The above quote is from Martin Luther King's sermon BEYOND VIETNAM - A TIME TO BREAK SILENCE, given in New York exactly one year to the day before King received a bullet to his brain.
http://www.americanrhetoric.com/speeches/mlkatimetobreaksilence.htm
King dismissed his "government as the greatest purveyor of violence in the world" and anguished that he had not spoken out earlier, holding himself as well as all Americans responsible for 'atrocity wars and covert violence on three continents since 1945 to maintain unjust overseas predatory investments.'
Martin Luther King's powerful sermon, notwithstanding, peace organizations, anti-war groups, progressive journalists, socialist historians, and people marching in protest tend to point a finger away from themselves and at their own elected and re-elected government and government officials, as if to convey the idea of their innocence of the genocide being committed in someone else's beloved country - in their name, in the name of all Americans.
Nowhere in the sermon does Martin Luther King say what the government should do, but instead, what Americans, should do, and what Americans should stop doing.

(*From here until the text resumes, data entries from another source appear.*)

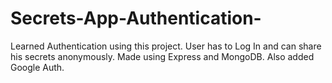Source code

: # Secrets-App-Authentication-

Learned Authentication using this project. User has to Log In 
and can share his secrets anonymously. Made using Express and MongoDB. Also added Google Auth.
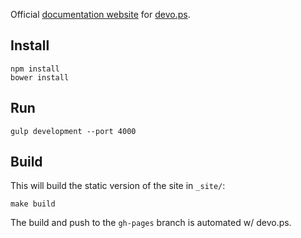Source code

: Official [documentation website](http://devo.ps) for [devo.ps](http://devo.ps).

## Install

    npm install
    bower install

## Run

    gulp development --port 4000

## Build

This will build the static version of the site in `_site/`:

    make build

The build and push to the `gh-pages` branch is automated w/ devo.ps.
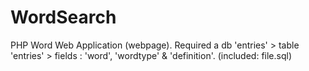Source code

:# WordSearch
PHP Word Web Application (webpage).
Required a db 'entries' > table 'entries' > fields : 'word', 'wordtype' & 'definition'.
(included: file.sql)
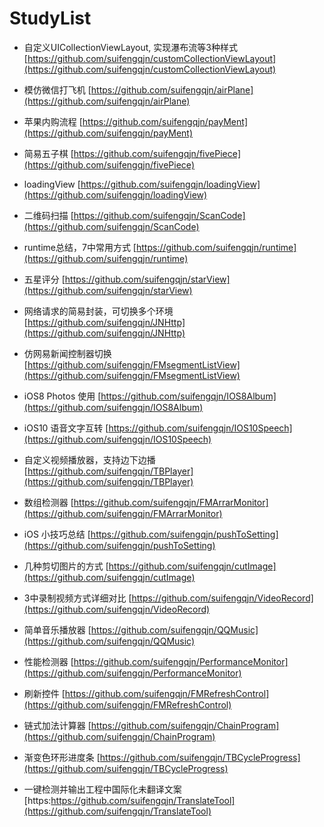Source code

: # StudyList

- 自定义UICollectionViewLayout, 实现瀑布流等3种样式
  [https://github.com/suifengqjn/customCollectionViewLayout](https://github.com/suifengqjn/customCollectionViewLayout)
  
- 模仿微信打飞机
[https://github.com/suifengqjn/airPlane](https://github.com/suifengqjn/airPlane)

- 苹果内购流程
[https://github.com/suifengqjn/payMent](https://github.com/suifengqjn/payMent)

- 简易五子棋
[https://github.com/suifengqjn/fivePiece](https://github.com/suifengqjn/fivePiece)

- loadingView
[https://github.com/suifengqjn/loadingView](https://github.com/suifengqjn/loadingView)

- 二维码扫描
[https://github.com/suifengqjn/ScanCode](https://github.com/suifengqjn/ScanCode)

- runtime总结，7中常用方式
[https://github.com/suifengqjn/runtime](https://github.com/suifengqjn/runtime)

- 五星评分
[https://github.com/suifengqjn/starView](https://github.com/suifengqjn/starView)

- 网络请求的简易封装，可切换多个环境
[https://github.com/suifengqjn/JNHttp](https://github.com/suifengqjn/JNHttp)

- 仿网易新闻控制器切换
[https://github.com/suifengqjn/FMsegmentListView](https://github.com/suifengqjn/FMsegmentListView)

- iOS8 Photos 使用
[https://github.com/suifengqjn/IOS8Album](https://github.com/suifengqjn/IOS8Album)

- iOS10 语音文字互转
[https://github.com/suifengqjn/IOS10Speech](https://github.com/suifengqjn/IOS10Speech)

- 自定义视频播放器，支持边下边播
[https://github.com/suifengqjn/TBPlayer](https://github.com/suifengqjn/TBPlayer)

- 数组检测器
[https://github.com/suifengqjn/FMArrarMonitor](https://github.com/suifengqjn/FMArrarMonitor)

- iOS 小技巧总结
[https://github.com/suifengqjn/pushToSetting](https://github.com/suifengqjn/pushToSetting)

- 几种剪切图片的方式
[https://github.com/suifengqjn/cutImage](https://github.com/suifengqjn/cutImage)

- 3中录制视频方式详细对比
[https://github.com/suifengqjn/VideoRecord](https://github.com/suifengqjn/VideoRecord)

- 简单音乐播放器
[https://github.com/suifengqjn/QQMusic](https://github.com/suifengqjn/QQMusic)

- 性能检测器
[https://github.com/suifengqjn/PerformanceMonitor](https://github.com/suifengqjn/PerformanceMonitor)

- 刷新控件
[https://github.com/suifengqjn/FMRefreshControl](https://github.com/suifengqjn/FMRefreshControl)

- 链式加法计算器
[https://github.com/suifengqjn/ChainProgram](https://github.com/suifengqjn/ChainProgram)

- 渐变色环形进度条
[https://github.com/suifengqjn/TBCycleProgress](https://github.com/suifengqjn/TBCycleProgress)

- 一键检测并输出工程中国际化未翻译文案
[https:https://github.com/suifengqjn/TranslateTool](https://github.com/suifengqjn/TranslateTool)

Though King was a minister, very few clergy supported King's denunciation of the genocide in Vietnam. Yes, genocide. "So far we may have killed a million of them, mostly children. They wander into the towns and see thousands of the children, homeless, without clothes, running in packs on the streets like animals. They see the children degraded by our soldiers as they beg for food. They see the children selling their sisters to our soldiers, soliciting for their mothers."
The Silence of Clergy Today versus Rev. King's "Silence is Betrayal!"
We rarely hear even a peep from Clergy regarding US invasions and ongoing bombings in eight countries. Is this for its observing the doctrine of 'Separation of Church and State' or because the Church has become BOUND to the State and SEPARATED from its faith?
It would seem that given King's example, mainstream clergy in America has a clear choice. Continue to be silent, copying the shameful role of the Church during the Vietnam War almost to the end, or quote the documented words of a martyred giant the establishment has felt forced to honor with national holiday, the only American so honored.
King was made a saint of civil rights to make people forget the Rev. Dr. Martin Luther King, who condemned American invasions and bombing and was murdered by his government. He was promoted up high to get his inspiring and bold image off the streets.